§ **Prompt**: Records follow. Select each line holding "including".

━━━

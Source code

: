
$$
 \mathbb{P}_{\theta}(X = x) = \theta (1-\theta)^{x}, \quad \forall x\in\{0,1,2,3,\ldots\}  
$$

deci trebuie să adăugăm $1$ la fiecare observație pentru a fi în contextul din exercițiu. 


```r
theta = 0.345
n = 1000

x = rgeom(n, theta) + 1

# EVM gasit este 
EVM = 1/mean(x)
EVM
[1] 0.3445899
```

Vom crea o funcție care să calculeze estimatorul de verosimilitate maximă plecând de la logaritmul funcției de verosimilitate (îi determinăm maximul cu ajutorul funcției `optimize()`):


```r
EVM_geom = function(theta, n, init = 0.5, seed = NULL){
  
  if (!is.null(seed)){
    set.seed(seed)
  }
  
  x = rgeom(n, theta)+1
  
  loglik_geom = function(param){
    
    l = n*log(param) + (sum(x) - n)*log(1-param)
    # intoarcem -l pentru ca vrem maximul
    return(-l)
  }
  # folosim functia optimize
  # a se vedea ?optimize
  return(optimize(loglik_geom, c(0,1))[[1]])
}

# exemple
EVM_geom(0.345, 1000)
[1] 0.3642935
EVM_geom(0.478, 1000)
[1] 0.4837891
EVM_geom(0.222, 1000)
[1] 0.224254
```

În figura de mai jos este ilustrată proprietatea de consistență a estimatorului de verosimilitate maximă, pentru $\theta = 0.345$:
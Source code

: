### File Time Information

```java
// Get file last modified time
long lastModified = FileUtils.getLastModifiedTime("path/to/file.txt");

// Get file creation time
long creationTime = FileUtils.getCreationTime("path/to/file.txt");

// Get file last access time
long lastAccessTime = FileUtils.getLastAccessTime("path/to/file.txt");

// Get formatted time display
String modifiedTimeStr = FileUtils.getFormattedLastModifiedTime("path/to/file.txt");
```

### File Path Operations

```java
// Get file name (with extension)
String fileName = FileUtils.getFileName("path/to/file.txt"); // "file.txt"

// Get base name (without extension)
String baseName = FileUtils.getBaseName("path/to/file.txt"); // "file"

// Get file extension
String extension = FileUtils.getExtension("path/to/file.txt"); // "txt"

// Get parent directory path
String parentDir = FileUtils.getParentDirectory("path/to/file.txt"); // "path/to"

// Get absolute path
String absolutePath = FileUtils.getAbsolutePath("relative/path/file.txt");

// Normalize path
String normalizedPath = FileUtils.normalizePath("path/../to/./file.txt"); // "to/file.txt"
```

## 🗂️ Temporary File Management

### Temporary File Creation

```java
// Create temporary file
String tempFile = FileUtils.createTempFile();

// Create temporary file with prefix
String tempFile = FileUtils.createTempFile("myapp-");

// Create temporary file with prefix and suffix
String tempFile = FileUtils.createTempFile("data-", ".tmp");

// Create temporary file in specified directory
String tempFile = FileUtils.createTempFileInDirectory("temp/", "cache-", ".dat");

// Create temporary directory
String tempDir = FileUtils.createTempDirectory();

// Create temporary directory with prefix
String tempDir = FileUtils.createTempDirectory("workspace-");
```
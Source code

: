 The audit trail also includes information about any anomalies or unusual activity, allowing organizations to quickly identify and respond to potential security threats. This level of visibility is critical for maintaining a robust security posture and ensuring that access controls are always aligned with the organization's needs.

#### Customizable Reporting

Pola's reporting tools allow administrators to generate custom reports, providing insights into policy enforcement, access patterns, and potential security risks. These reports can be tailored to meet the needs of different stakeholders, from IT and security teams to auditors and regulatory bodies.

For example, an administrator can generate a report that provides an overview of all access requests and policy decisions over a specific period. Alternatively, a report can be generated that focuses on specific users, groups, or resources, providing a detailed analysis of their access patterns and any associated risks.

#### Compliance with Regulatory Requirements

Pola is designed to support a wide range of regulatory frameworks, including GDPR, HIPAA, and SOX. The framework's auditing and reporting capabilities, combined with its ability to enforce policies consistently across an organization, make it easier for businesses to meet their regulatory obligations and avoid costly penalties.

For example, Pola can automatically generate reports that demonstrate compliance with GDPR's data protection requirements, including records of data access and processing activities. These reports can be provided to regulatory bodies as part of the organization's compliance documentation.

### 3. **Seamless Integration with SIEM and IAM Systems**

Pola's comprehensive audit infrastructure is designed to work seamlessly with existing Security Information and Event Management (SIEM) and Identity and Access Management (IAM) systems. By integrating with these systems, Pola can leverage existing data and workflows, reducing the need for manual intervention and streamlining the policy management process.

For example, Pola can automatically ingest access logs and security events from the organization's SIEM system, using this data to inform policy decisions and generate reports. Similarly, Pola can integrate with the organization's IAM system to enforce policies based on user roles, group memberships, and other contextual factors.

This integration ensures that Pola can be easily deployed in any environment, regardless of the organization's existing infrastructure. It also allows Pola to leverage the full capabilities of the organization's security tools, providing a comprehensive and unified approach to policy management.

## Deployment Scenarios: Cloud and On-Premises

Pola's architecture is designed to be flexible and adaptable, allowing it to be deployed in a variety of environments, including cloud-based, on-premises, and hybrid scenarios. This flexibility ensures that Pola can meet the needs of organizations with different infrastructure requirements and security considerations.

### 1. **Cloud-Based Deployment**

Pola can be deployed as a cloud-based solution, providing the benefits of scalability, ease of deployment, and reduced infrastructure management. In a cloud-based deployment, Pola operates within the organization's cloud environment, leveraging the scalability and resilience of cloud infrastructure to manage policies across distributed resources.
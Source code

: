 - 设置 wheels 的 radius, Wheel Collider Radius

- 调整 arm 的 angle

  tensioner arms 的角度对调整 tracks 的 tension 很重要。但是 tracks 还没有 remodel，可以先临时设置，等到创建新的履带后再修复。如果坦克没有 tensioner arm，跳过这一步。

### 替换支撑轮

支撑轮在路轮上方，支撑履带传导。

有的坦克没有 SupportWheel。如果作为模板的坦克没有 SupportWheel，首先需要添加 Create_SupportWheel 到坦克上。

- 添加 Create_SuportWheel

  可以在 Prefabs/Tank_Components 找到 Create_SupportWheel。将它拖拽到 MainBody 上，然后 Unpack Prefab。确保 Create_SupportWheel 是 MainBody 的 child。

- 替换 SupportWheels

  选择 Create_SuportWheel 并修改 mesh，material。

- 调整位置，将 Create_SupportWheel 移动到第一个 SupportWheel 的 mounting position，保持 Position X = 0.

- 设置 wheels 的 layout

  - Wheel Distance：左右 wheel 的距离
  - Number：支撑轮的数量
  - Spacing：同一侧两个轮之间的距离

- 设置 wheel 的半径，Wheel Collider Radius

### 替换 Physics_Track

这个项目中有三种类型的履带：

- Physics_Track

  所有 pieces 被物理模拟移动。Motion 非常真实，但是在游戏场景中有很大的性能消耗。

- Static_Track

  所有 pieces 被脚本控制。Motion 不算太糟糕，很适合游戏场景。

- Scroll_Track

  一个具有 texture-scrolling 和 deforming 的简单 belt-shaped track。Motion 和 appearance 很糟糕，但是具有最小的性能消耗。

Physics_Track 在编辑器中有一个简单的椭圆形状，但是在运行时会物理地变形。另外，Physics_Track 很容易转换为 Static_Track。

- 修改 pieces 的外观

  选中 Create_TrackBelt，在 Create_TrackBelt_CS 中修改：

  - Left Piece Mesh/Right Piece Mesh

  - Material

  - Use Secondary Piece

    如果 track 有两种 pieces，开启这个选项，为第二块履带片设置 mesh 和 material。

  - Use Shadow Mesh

━━━

§ **Written response**:
Pola is designed to support a wide range of regulatory frameworks, including GDPR, HIPAA, and SOX. The framework's auditing and reporting capabilities, combined with its ability to enforce policies consistently across an organization, make it easier for businesses to meet their regulatory obligations and avoid costly penalties.
For example, Pola can automatically generate reports that demonstrate compliance with GDPR's data protection requirements, including records of data access and processing activities. These reports can be provided to regulatory bodies as part of the organization's compliance documentation.
Pola's architecture is designed to be flexible and adaptable, allowing it to be deployed in a variety of environments, including cloud-based, on-premises, and hybrid scenarios. This flexibility ensures that Pola can meet the needs of organizations with different infrastructure requirements and security considerations.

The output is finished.